Every line containing "with" should be copied out. Go through the entries and find them.
[[ Input data open ]]
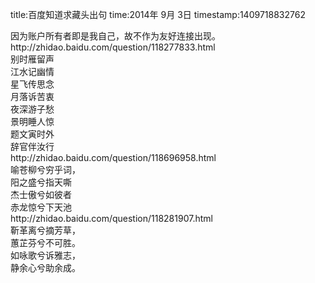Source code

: title:百度知道求藏头出句
time:2014年 9月 3日
timestamp:1409718832762

<div>因为账户所有者即是我自己，故不作为友好连接出现。</div>http://zhidao.baidu.com/question/118277833.html<div><div>别时雁留声</div><div>江水记幽情</div><div>星飞传思念</div><div>月落诉苦衷</div><div>夜深游子愁</div><div>景明睡人惊</div><div>题文寅时外</div><div>辞官伴汝行</div><div>http://zhidao.baidu.com/question/118696958.html</div><div>喻苍柳兮穷乎词，</div><div>阳之盛兮指天嘶</div><div>杰士傲兮如彼者</div><div>赤龙惊兮下天池</div><div>http://zhidao.baidu.com/question/118281907.html</div><div>靳革离兮摘芳草，</div><div>蕙芷芬兮不可胜。</div><div>如咏歌兮诉雅志，</div><div>静余心兮助余成。</div><div><br></div><div><pre id="answer-content-373206211"   accuse="aContent"   style="margin-top: 0px; margin-bottom: 10px; padding: 0px; font-family: arial, 'courier new', courier, 宋体, monospace; white-space: pre-wrap; word-wrap: break-word; color: rgb(51, 51, 51); font-size: 14px; line-height: 24px;"   ><br></pre></div></div>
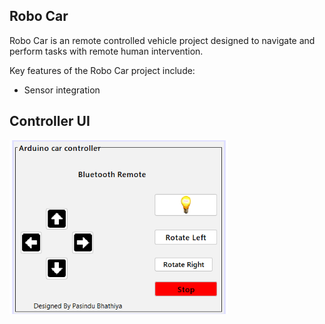 ## Robo Car

Robo Car is an remote controlled vehicle project designed to navigate and perform tasks with remote human intervention. 

Key features of the Robo Car project include:
- Sensor integration

## Controller UI
<img src="Screenshot 2025-01-01 125707.png" width="350"/>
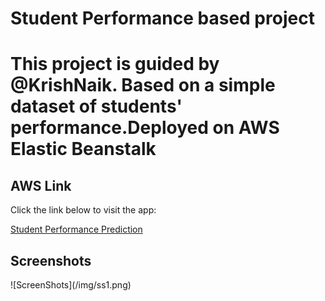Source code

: <h1> Student Performance based project<h1>
<p>This project is guided by @KrishNaik. Based on a simple dataset of students' performance.Deployed on AWS Elastic Beanstalk</p>

<h2>AWS Link</h2>
<p>Click the link below to visit the app:</p>
    <a href="http://studentperformance-env.eba-jbdajxf9.us-east-1.elasticbeanstalk.com/Predictions">Student Performance Prediction</a>
<h2> Screenshots</h2>
![ScreenShots](/img/ss1.png)
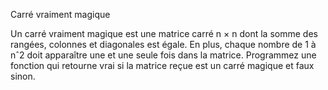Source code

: Carré vraiment magique

  Un carré vraiment magique est une matrice carré n × n dont la somme des rangées, colonnes et diagonales est égale. En plus, chaque nombre de 1 à nˆ2 doit apparaître une et une seule fois dans la matrice. 
  Programmez une fonction qui retourne vrai si la matrice reçue est un carré magique et faux sinon.
  
  
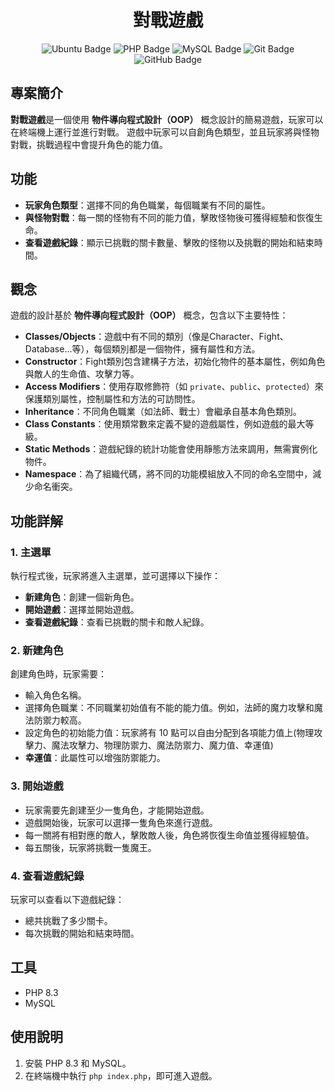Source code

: <div align="center">

# 對戰遊戲

![Ubuntu Badge](https://img.shields.io/badge/Ubuntu-E95420?style=for-the-badge&logo=ubuntu&logoColor=white) ![PHP Badge](https://img.shields.io/badge/PHP-777BB4?style=for-the-badge&logo=php&logoColor=white) ![MySQL Badge](https://img.shields.io/badge/MySQL-005C84?style=for-the-badge&logo=mysql&logoColor=white) ![Git Badge](https://img.shields.io/badge/GIT-E44C30?style=for-the-badge&logo=git&logoColor=white) ![GitHub Badge](https://img.shields.io/badge/GitHub-100000?style=for-the-badge&logo=github&logoColor=white)

</div>

## 專案簡介
**對戰遊戲**是一個使用 **物件導向程式設計（OOP）** 概念設計的簡易遊戲，玩家可以在終端機上運行並進行對戰。
遊戲中玩家可以自創角色類型，並且玩家將與怪物對戰，挑戰過程中會提升角色的能力值。

## 功能
- **玩家角色類型**：選擇不同的角色職業，每個職業有不同的屬性。
- **與怪物對戰**：每一關的怪物有不同的能力值，擊敗怪物後可獲得經驗和恢復生命。
- **查看遊戲紀錄**：顯示已挑戰的關卡數量、擊敗的怪物以及挑戰的開始和結束時間。

## 觀念
遊戲的設計基於 **物件導向程式設計（OOP）** 概念，包含以下主要特性：
- **Classes/Objects**：遊戲中有不同的類別（像是Character、Fight、Database...等），每個類別都是一個物件，擁有屬性和方法。
- **Constructor**：Fight類別包含建構子方法，初始化物件的基本屬性，例如角色與敵人的生命值、攻擊力等。
- **Access Modifiers**：使用存取修飾符（如 `private`、`public`、`protected`）來保護類別屬性，控制屬性和方法的可訪問性。
- **Inheritance**：不同角色職業（如法師、戰士）會繼承自基本角色類別。
- **Class Constants**：使用類常數來定義不變的遊戲屬性，例如遊戲的最大等級。
- **Static Methods**：遊戲紀錄的統計功能會使用靜態方法來調用，無需實例化物件。
- **Namespace**：為了組織代碼，將不同的功能模組放入不同的命名空間中，減少命名衝突。

## 功能詳解

### 1. 主選單
執行程式後，玩家將進入主選單，並可選擇以下操作：
- **新建角色**：創建一個新角色。
- **開始遊戲**：選擇並開始遊戲。
- **查看遊戲紀錄**：查看已挑戰的關卡和敵人紀錄。

### 2. 新建角色
創建角色時，玩家需要：
- 輸入角色名稱。
- 選擇角色職業：不同職業初始值有不能的能力值。例如，法師的魔力攻擊和魔法防禦力較高。
- 設定角色的初始能力值：玩家將有 10 點可以自由分配到各項能力值上(物理攻擊力、魔法攻擊力、物理防禦力、魔法防禦力、魔力值、幸運值)
- **幸運值**：此屬性可以增強防禦能力。

### 3. 開始遊戲
- 玩家需要先創建至少一隻角色，才能開始遊戲。
- 遊戲開始後，玩家可以選擇一隻角色來進行遊戲。
- 每一關將有相對應的敵人，擊敗敵人後，角色將恢復生命值並獲得經驗值。
- 每五關後，玩家將挑戰一隻魔王。


### 4. 查看遊戲紀錄
玩家可以查看以下遊戲紀錄：
- 總共挑戰了多少關卡。
- 每次挑戰的開始和結束時間。

## 工具
- PHP 8.3
- MySQL

## 使用說明
1. 安裝 PHP 8.3 和 MySQL。
2. 在終端機中執行 `php index.php`，即可進入遊戲。
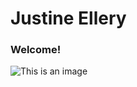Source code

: # Justine Ellery
### Welcome!

![This is an image](https://avatars.githubusercontent.com/u/40360767?v=4)
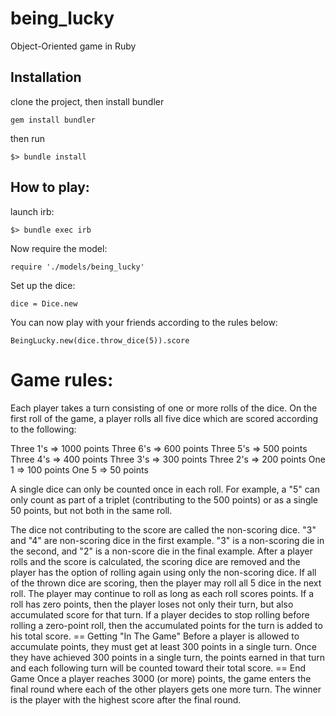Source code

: being_lucky
===========

Object-Oriented game in Ruby

Installation
------------

clone the project, then install bundler
<pre><code>gem install bundler</code></pre>

then run
<pre><code>$> bundle install</code></pre>

How to play:
------------

launch irb:
<pre><code>$> bundle exec irb</code></pre>
Now require the model:
<pre><code>require './models/being_lucky'</code></pre>

Set up the dice:
<pre><code>dice = Dice.new</code></pre>

You can now play with your friends according to the rules below:
<pre><code>BeingLucky.new(dice.throw_dice(5)).score</code></pre>

Game rules:
===========

Each player takes a turn consisting of one or more rolls of the dice.
On the first roll of the game, a player rolls all five dice which are
scored according to the following:

Three 1's => 1000 points
Three 6's => 600 points
Three 5's => 500 points
Three 4's => 400 points
Three 3's => 300 points
Three 2's => 200 points
One 1 => 100 points
One 5 => 50 points

A single dice can only be counted once in each roll. For example,
a "5" can only count as part of a triplet (contributing to the 500
points) or as a single 50 points, but not both in the same roll.

The dice not contributing to the score are called the non-scoring
dice. "3" and "4" are non-scoring dice in the first example. "3" is
a non-scoring die in the second, and "2" is a non-score die in the
final example.
After a player rolls and the score is calculated, the scoring dice are
removed and the player has the option of rolling again using only the
non-scoring dice. If all of the thrown dice are scoring, then the
player may roll all 5 dice in the next roll.
The player may continue to roll as long as each roll scores points. If
a roll has zero points, then the player loses not only their turn, but
also accumulated score for that turn. If a player decides to stop
rolling before rolling a zero-point roll, then the accumulated points
for the turn is added to his total score.
== Getting "In The Game"
Before a player is allowed to accumulate points, they must get at
least 300 points in a single turn. Once they have achieved 300 points
in a single turn, the points earned in that turn and each following
turn will be counted toward their total score.
== End Game
Once a player reaches 3000 (or more) points, the game enters the final
round where each of the other players gets one more turn. The winner
is the player with the highest score after the final round.
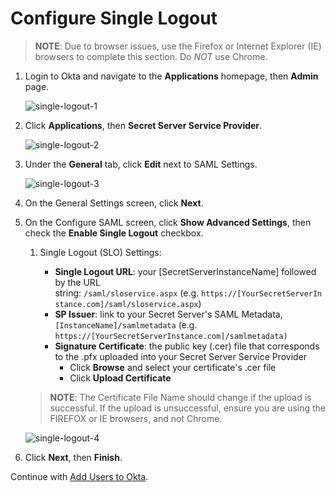 [title]: # (Single Logout)
[tags]: # (introduction)
[priority]: # (103)
# Configure Single Logout

>**NOTE**: Due to browser issues, use the Firefox or Internet Explorer (IE) browsers to complete this section. Do *NOT* use Chrome.

1. Login to Okta and navigate to the __Applications__ homepage, then __Admin__ page.

   ![single-logout-1](images/single-logout-1.png)
1. Click __Applications__, then __Secret Server Service Provider__.

   ![single-logout-2](images/single-logout-2.png)
1. Under the __General__ tab, click __Edit__ next to SAML Settings.

   ![single-logout-3](images/single-logout-3.png)
1. On the General Settings screen, click __Next__. 
1. On the Configure SAML screen, click __Show Advanced Settings__, then check the __Enable Single Logout__ checkbox. 

   1. Single Logout (SLO) Settings:

      *  __Single Logout URL__: your [SecretServerInstanceName] followed by the URL string: `/saml/sloservice.aspx` (e.g. `https://[YourSecretServerInstance.com]/saml/sloservice.aspx`)
      * __SP Issuer__: link to your Secret Server's SAML Metadata, `[InstanceName]/samlmetadata` (e.g. `https://[YourSecretServerInstance.com]/samlmetadata)`
      * __Signature Certificate__: the public key (.cer) file that corresponds to the .pfx uploaded into your Secret Server Service Provider 
        * Click __Browse__ and select your certificate's .cer file
        * Click __Upload Certificate__

   >**NOTE**: The Certificate File Name should change if the upload is successful. If the upload is unsuccessful, ensure you are using the FIREFOX or IE browsers, and not Chrome.

   ![single-logout-4](images/single-logout-4.png)
1. Click __Next__, then __Finish__.

Continue with [Add Users to Okta](add-users.md).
[[ Input data closed ]]
Written answer:
Robo Car is an remote controlled vehicle project designed to navigate and perform tasks with remote human intervention. 
You can now play with your friends according to the rules below:
is the player with the highest score after the final round.
Continue with [Add Users to Okta](add-users.md).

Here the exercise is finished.